:: YOUR TASK ::
Looking at the entries below, how many lines include the word "perspectives"? Answer with the number alone.

[GIVEN RECORDS — start]

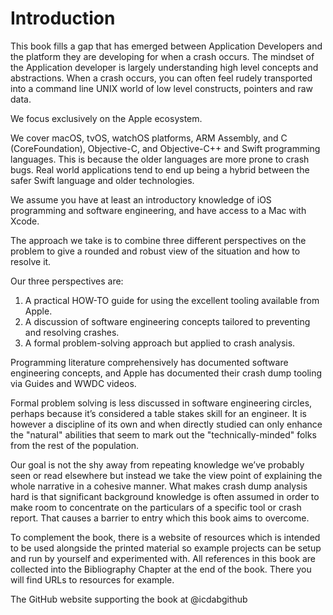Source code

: # Introduction

This book fills a gap that has emerged between Application Developers and the platform they are developing for when a crash occurs.  The mindset of the Application developer is largely understanding high level concepts and abstractions.  When a crash occurs, you can often feel rudely transported into a command line UNIX world of low level constructs, pointers and raw data.

We focus exclusively on the Apple ecosystem.

We cover macOS, tvOS, watchOS platforms, ARM Assembly, and C (CoreFoundation), Objective-C, and Objective-C++ and Swift programming languages.  This is because the older languages are more prone to crash bugs.  Real world applications tend to end up being a hybrid between the safer Swift language and older technologies.

We assume you have at least an introductory knowledge of iOS programming and software engineering, and have access to a Mac with Xcode.

The approach we take is to combine three different perspectives on the problem to give a rounded and robust view of the situation and how to resolve it.

Our three perspectives are:

1. A practical HOW-TO guide for using the excellent tooling available from Apple.
1. A discussion of software engineering concepts tailored to preventing and resolving crashes.
1. A formal problem-solving approach but applied to crash analysis.


Programming literature comprehensively has documented software engineering concepts, and Apple has documented their crash dump tooling via Guides and WWDC videos.  

Formal problem solving is less discussed in software engineering circles, perhaps because it’s considered a table stakes skill for an engineer.  It is however a discipline of its own and when directly studied can only enhance the "natural" abilities that seem to mark out the "technically-minded" folks from the rest of the population.

Our goal is not the shy away from repeating knowledge we’ve probably seen or read elsewhere but instead we take the view point of explaining the whole narrative in a cohesive manner.  What makes crash dump analysis hard is that significant background knowledge is often assumed in order to make room to concentrate on the particulars of a specific tool or crash report.  That causes a barrier to entry which this book aims to overcome.

To complement the book, there is a website of resources which is intended to be used alongside the printed material so example projects can be setup and run by yourself and experimented with.  All references in this book are collected into the Bibliography Chapter at the end of the book.  There you will find URLs to resources for example.

The GitHub website supporting the book at @icdabgithub
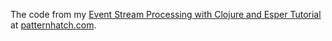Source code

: The code from my [Event Stream Processing with Clojure and Esper Tutorial](http://patternhatch.com/2013/05/29/event-stream-processing-using-clojure-and-esper/) at [patternhatch.com](http://patternhatch.com/).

[GIVEN RECORDS — finish]

:: OUTPUT FOR THIS EXERCISE ::
2